Человек из Назарета — страница 64 из 69

– Но вы ведь утверждаете, что для Бога нет ничего невозможного. Почему бы не допустить, что божество, являющееся духовной сущностью, явилось нам в физической форме?

– Ваше превосходительство! – снисходительно улыбнулся первосвященник. – Вы воспитаны в представлениях, в соответствии с которыми боги способны сходить на землю в виде временных физических форм – быка, лебедя, павлина, золотого дождя…

– О, прекратите! – покачал головой Пилат. – Вы издеваетесь над нами…

– Позвольте мне сказать лишь одно: если Богу будет угодно создать некую новую сущность своей самости, заключающую всю целостность его духовного бытия в физическом объекте, то сделает он это с единственной целью – пожертвовать собою во имя себя же. И сделает он это для того, чтобы полностью уничтожить греховность, от которой страдает человечество. А грех – это нечто гораздо более ужасное, чем то, что представляет себе грешник.

– И что же такое грех?

– О, это не простое нарушение правил принятия пищи, – сказал Каиафа несколько раздраженно. – Не прелюбодеяние, не воровство. Это – по большей части не осознаваемое самим грешником глумление создания, в данном случае человека, над величием, всевластием и всемогуществом создателя, то есть – Бога. Может быть, аналогия покажется неуместной и даже нелепой, но представьте себе, как кого-то тошнит на незапятнанный, сияющий чистотой снежный покров, и снег при этом вопиет в неразрешимом отчаянии и отвращении. Конечно, сравнение нелепое, но нелепость – неотъемлемая часть таинственного. А есть и еще нечто таинственное, не поддающееся человеческому разумению: если то, что я утверждаю, истинно, то Бог любит свое создание, человека, любовью, доставляющей ему неизбывные, тягостные страдания.

– Я простой римлянин, – проговорил Пилат с плохо скрываемой ненавистью к собеседнику и замолчал. Его выводило из себя то, как этот еврей обходился с простым и понятным латинским языком – терзал его и выворачивал наизнанку, действуя точно так, как действуют некоторые новые поэты александрийской школы, наворачивая словеса на словеса как снежный ком. Это было невыносимо. Западной простоте и суровости всегда претила изысканность и мягкость Востока.

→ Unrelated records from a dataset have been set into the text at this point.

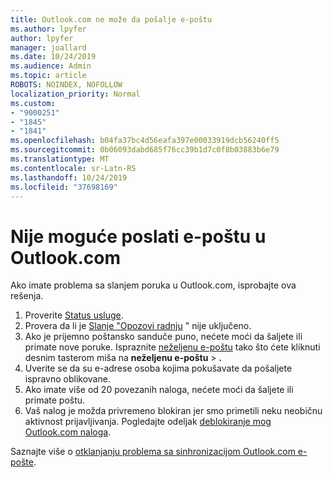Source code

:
 ```yaml
---
title: Outlook.com ne može da pošalje e-poštu
ms.author: lpyfer
author: lpyfer
manager: joallard
ms.date: 10/24/2019
ms.audience: Admin
ms.topic: article
ROBOTS: NOINDEX, NOFOLLOW
localization_priority: Normal
ms.custom:
- "9000251"
- "1845"
- "1841"
ms.openlocfilehash: b04fa37bc4d56eafa397e00033919dcb56240ff5
ms.sourcegitcommit: 0b06093dabd685f76cc39b1d7c0f8b03883b6e79
ms.translationtype: MT
ms.contentlocale: sr-Latn-RS
ms.lasthandoff: 10/24/2019
ms.locfileid: "37698169"
---
```

# <a name="unable-to-send-email-in-outlookcom"></a>Nije moguće poslati e-poštu u Outlook.com

Ako imate problema sa slanjem poruka u Outlook.com, isprobajte ova rešenja.

1. Proverite [Status usluge](https://go.microsoft.com/fwlink/p/?linkid=837482). 
2. Provera da li je [Slanje "Opozovi radnju](https://outlook.live.com/mail/options/mail/messageContent/undoSend) " nije uključeno.
3. Ako je prijemno poštansko sanduče puno, nećete moći da šaljete ili primate nove poruke. Ispraznite [neželjenu e-poštu](https://outlook.live.com/mail/junkemail) tako što ćete kliknuti desnim tasterom miša na **neželjenu e-poštu** > **.**
4. Uverite se da su e-adrese osoba kojima pokušavate da pošaljete ispravno oblikovane.
5. Ako imate više od 20 povezanih naloga, nećete moći da šaljete ili primate poštu.
6. Vaš nalog je možda privremeno blokiran jer smo primetili neku neobičnu aktivnost prijavljivanja. Pogledajte odeljak [deblokiranje mog Outlook.com naloga](https://support.office.com/article/f4ad2701-d166-4d8b-8a6a-9af2a1f8a4c4).

Saznajte više o [otklanjanju problema sa sinhronizacijom Outlook.com e-pošte](https://support.office.com/article/d39e3341-8d79-4bf1-b3c7-ded602233642).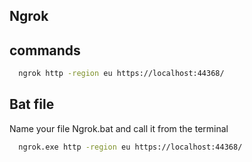 ## Ngrok

## commands

```bash
  ngrok http -region eu https://localhost:44368/
```

## Bat file

Name your file Ngrok.bat and call it from the terminal

```bash
  ngrok.exe http -region eu https://localhost:44368/
```
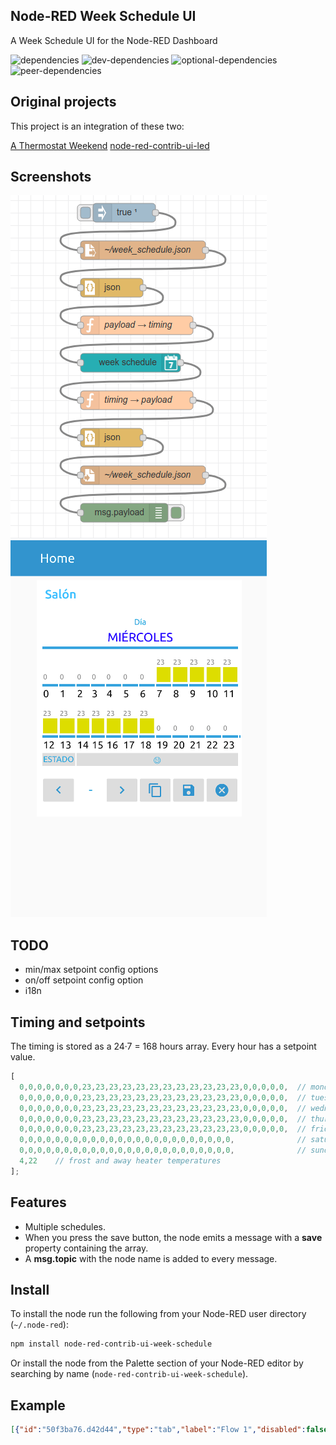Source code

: ## Node-RED Week Schedule UI

A Week Schedule UI for the Node-RED Dashboard

![dependencies](https://img.shields.io/david/ingeniadevteam/node-red-contrib-ui-week-schedule.svg?style=flat-square)
![dev-dependencies](https://img.shields.io/david/dev/ingeniadevteam/node-red-contrib-ui-week-schedule.svg?style=flat-square)
![optional-dependencies](https://img.shields.io/david/optional/ingeniadevteam/node-red-contrib-ui-week-schedule.svg?style=flat-square)
![peer-dependencies](https://img.shields.io/david/peer/ingeniadevteam/node-red-contrib-ui-week-schedule.svg?style=flat-square)

## Original projects

This project is an integration of these two:

[A Thermostat Weekend](https://tech.scargill.net/tag/a-node-red-dashboard-thermostat-in-the-making/)
[node-red-contrib-ui-led](https://flows.nodered.org/node/node-red-contrib-ui-led)

## Screenshots

![Examples Image](images/examples.png)
![UI Image](images/ui.png)

## TODO

* min/max setpoint config options
* on/off setpoint config option
* i18n

## Timing and setpoints

The timing is stored as a 24·7 = 168 hours array. Every hour has a setpoint value.

```js
[
  0,0,0,0,0,0,0,23,23,23,23,23,23,23,23,23,23,23,23,0,0,0,0,0,  // monday
  0,0,0,0,0,0,0,23,23,23,23,23,23,23,23,23,23,23,23,0,0,0,0,0,  // tuesday
  0,0,0,0,0,0,0,23,23,23,23,23,23,23,23,23,23,23,23,0,0,0,0,0,  // wednesday
  0,0,0,0,0,0,0,23,23,23,23,23,23,23,23,23,23,23,23,0,0,0,0,0,  // thursday
  0,0,0,0,0,0,0,23,23,23,23,23,23,23,23,23,23,23,23,0,0,0,0,0,  // friday
  0,0,0,0,0,0,0,0,0,0,0,0,0,0,0,0,0,0,0,0,0,0,0,0,              // saturday
  0,0,0,0,0,0,0,0,0,0,0,0,0,0,0,0,0,0,0,0,0,0,0,0,              // sunday
  4,22    // frost and away heater temperatures
];
```
## Features

* Multiple schedules.
* When you press the save button, the node emits a message with a **save** property containing the array.
* A **msg.topic** with the node name is added to every message.

## Install

To install the node run the following from your Node-RED user directory (`~/.node-red`):
```bash
npm install node-red-contrib-ui-week-schedule
```

Or install the node from the Palette section of your Node-RED editor by searching by name (`node-red-contrib-ui-week-schedule`).

## Example

```json
[{"id":"50f3ba76.d42d44","type":"tab","label":"Flow 1","disabled":false,"info":""},{"id":"20cc9134.d017fe","type":"debug","z":"50f3ba76.d42d44","name":"","active":true,"tosidebar":true,"console":false,"tostatus":false,"complete":"false","x":190,"y":540,"wires":[]},{"id":"4c56c509.b197ac","type":"ui_week_schedule","z":"50f3ba76.d42d44","group":"4501e1fb.1f3b5","order":0,"label":"","name":"","width":0,"height":0,"x":200,"y":300,"wires":[["7995e074.3eea6"]]},{"id":"ede1d388.6f1df","type":"json","z":"50f3ba76.d42d44","name":"","property":"payload","action":"","pretty":false,"x":170,"y":180,"wires":[["950fb1a1.b9919"]]},{"id":"793789b2.67c848","type":"file in","z":"50f3ba76.d42d44","name":"~/week_schedule.json","filename":"/home/victor/week_schedule.json","format":"utf8","chunk":false,"sendError":false,"encoding":"none","x":220,"y":120,"wires":[["ede1d388.6f1df"]]},{"id":"950fb1a1.b9919","type":"function","z":"50f3ba76.d42d44","name":"payload → timing","func":"msg.timing = msg.payload;\nreturn msg;","outputs":1,"noerr":0,"x":210,"y":240,"wires":[["4c56c509.b197ac"]]},{"id":"ea7be167.3838f","type":"inject","z":"50f3ba76.d42d44","name":"","topic":"","payload":"true","payloadType":"bool","repeat":"","crontab":"","once":true,"onceDelay":0.1,"x":190,"y":60,"wires":[["793789b2.67c848"]]},{"id":"7995e074.3eea6","type":"function","z":"50f3ba76.d42d44","name":"timing → payload","func":"if (msg.save) {\n    msg.payload = msg.save;\n    return msg;\n}","outputs":1,"noerr":0,"x":210,"y":360,"wires":[["8ff0280c.5f4c18"]]},{"id":"922ff897.9ba0b8","type":"file","z":"50f3ba76.d42d44","name":"~/week_schedule.json","filename":"/home/victor/week_schedule.json","appendNewline":false,"createDir":false,"overwriteFile":"true","encoding":"none","x":220,"y":480,"wires":[["20cc9134.d017fe"]]},{"id":"8ff0280c.5f4c18","type":"json","z":"50f3ba76.d42d44","name":"","property":"payload","action":"str","pretty":false,"x":170,"y":420,"wires":[["922ff897.9ba0b8"]]},{"id":"4501e1fb.1f3b5","type":"ui_group","z":"","name":"Salón","tab":"4d9a93e1.0bf18c","disp":true,"width":"6","collapse":false},{"id":"4d9a93e1.0bf18c","type":"ui_tab","z":"","name":"Home","icon":"dashboard","disabled":false,"hidden":false}]
```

– Если это так или могло бы быть так, – продолжил тем не менее прокуратор, – то можем ли мы считать, что жертва принесена, а вы являетесь исполнителем ритуала жертвоприношения?

– Это не так, – отрицательно покачал головой Каиафа. – Более того, Писание не дает мне права столь вольно размышлять по поводу того, что пока непостижимо. Что касается фигуры Мессии – как ее понимают люди Израиля, – то это совершенно иное понятие. Время Мессии еще не настало.

– Но ведь язычникам, не иудеям…

– Иноверцам?

– Иноверцам ведь можно верить в непостижимое?

– Иноверцам можно верить во что угодно. Но, ваше превосходительство, – проговорил первосвященник, – я занял и так слишком много вашего драгоценного времени. А ведь я пришел с очень простой просьбой. Сегодня Йом Шиши, или, по-вашему, день Венеры, день любви. Шаббат начинается на закате солнца. А во время святого праздника Песах Шаббат – это особо торжественный день. Члены Синедриона в этой связи просят вашего позволения не омрачать праздник и приказать солдатам снять с крестов тела казненных евреев.

– Будете уходить, поговорите с моим помощником. Он все устроит. А что сделают с телами?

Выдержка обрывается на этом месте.